-- The records follows --

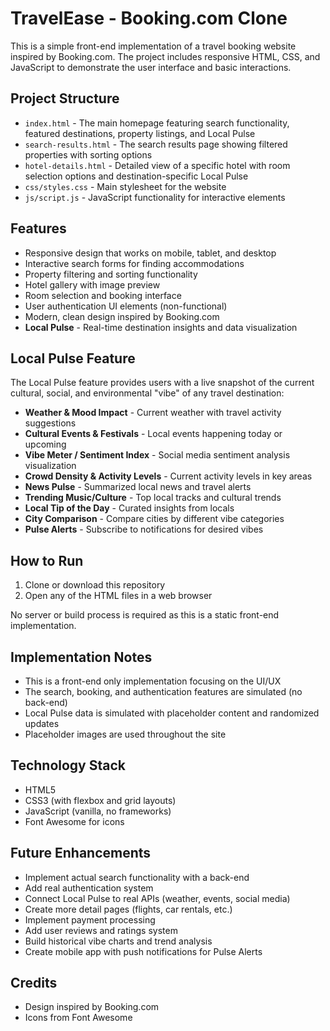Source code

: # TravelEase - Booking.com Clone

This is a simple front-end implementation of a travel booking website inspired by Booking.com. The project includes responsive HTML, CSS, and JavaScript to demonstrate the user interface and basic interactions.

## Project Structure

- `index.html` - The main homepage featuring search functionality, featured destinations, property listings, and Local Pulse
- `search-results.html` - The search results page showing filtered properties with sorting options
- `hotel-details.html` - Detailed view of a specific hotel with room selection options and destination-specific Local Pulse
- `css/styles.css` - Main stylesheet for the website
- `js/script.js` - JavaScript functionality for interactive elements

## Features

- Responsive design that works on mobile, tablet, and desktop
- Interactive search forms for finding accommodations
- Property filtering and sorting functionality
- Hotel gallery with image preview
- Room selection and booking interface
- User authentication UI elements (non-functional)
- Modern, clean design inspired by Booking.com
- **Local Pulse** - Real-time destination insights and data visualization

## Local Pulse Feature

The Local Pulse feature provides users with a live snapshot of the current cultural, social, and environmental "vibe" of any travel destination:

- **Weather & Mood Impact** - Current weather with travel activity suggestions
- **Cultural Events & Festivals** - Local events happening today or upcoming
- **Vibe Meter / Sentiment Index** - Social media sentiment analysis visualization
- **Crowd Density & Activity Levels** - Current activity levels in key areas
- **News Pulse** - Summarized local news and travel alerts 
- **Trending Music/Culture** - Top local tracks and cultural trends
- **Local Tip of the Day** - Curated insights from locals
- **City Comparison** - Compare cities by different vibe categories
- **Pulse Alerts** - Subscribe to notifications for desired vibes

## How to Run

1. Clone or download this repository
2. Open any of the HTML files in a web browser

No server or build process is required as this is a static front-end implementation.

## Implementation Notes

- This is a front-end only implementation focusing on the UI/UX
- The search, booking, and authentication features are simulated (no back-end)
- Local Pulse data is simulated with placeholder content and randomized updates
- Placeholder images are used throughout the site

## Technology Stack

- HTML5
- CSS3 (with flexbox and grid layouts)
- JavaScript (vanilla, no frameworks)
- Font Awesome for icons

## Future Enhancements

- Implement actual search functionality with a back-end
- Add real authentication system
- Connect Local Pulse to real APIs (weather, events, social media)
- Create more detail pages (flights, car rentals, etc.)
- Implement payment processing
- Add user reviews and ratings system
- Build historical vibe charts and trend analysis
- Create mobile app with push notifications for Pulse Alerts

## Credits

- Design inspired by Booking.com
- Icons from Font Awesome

-- The records concluded --

What is being asked =
Print every entry exactly; omit the pictures.

Response to the exercise =
Source code

: # TravelEase - Booking.com Clone

This is a simple front-end implementation of a travel booking website inspired by Booking.com. The project includes responsive HTML, CSS, and JavaScript to demonstrate the user interface and basic interactions.

## Project Structure

- `index.html` - The main homepage featuring search functionality, featured destinations, property listings, and Local Pulse
- `search-results.html` - The search results page showing filtered properties with sorting options
- `hotel-details.html` - Detailed view of a specific hotel with room selection options and destination-specific Local Pulse
- `css/styles.css` - Main stylesheet for the website
- `js/script.js` - JavaScript functionality for interactive elements

## Features

- Responsive design that works on mobile, tablet, and desktop
- Interactive search forms for finding accommodations
- Property filtering and sorting functionality
- Hotel gallery with image preview
- Room selection and booking interface
- User authentication UI elements (non-functional)
- Modern, clean design inspired by Booking.com
- **Local Pulse** - Real-time destination insights and data visualization

## Local Pulse Feature

The Local Pulse feature provides users with a live snapshot of the current cultural, social, and environmental "vibe" of any travel destination:

- **Weather & Mood Impact** - Current weather with travel activity suggestions
- **Cultural Events & Festivals** - Local events happening today or upcoming
- **Vibe Meter / Sentiment Index** - Social media sentiment analysis visualization
- **Crowd Density & Activity Levels** - Current activity levels in key areas
- **News Pulse** - Summarized local news and travel alerts 
- **Trending Music/Culture** - Top local tracks and cultural trends
- **Local Tip of the Day** - Curated insights from locals
- **City Comparison** - Compare cities by different vibe categories
- **Pulse Alerts** - Subscribe to notifications for desired vibes

## How to Run

1. Clone or download this repository
2. Open any of the HTML files in a web browser

No server or build process is required as this is a static front-end implementation.

## Implementation Notes

- This is a front-end only implementation focusing on the UI/UX
- The search, booking, and authentication features are simulated (no back-end)
- Local Pulse data is simulated with placeholder content and randomized updates
- Placeholder images are used throughout the site

## Technology Stack

- HTML5
- CSS3 (with flexbox and grid layouts)
- JavaScript (vanilla, no frameworks)
- Font Awesome for icons

## Future Enhancements

- Implement actual search functionality with a back-end
- Add real authentication system
- Connect Local Pulse to real APIs (weather, events, social media)
- Create more detail pages (flights, car rentals, etc.)
- Implement payment processing
- Add user reviews and ratings system
- Build historical vibe charts and trend analysis
- Create mobile app with push notifications for Pulse Alerts

## Credits

- Design inspired by Booking.com
- Icons from Font Awesome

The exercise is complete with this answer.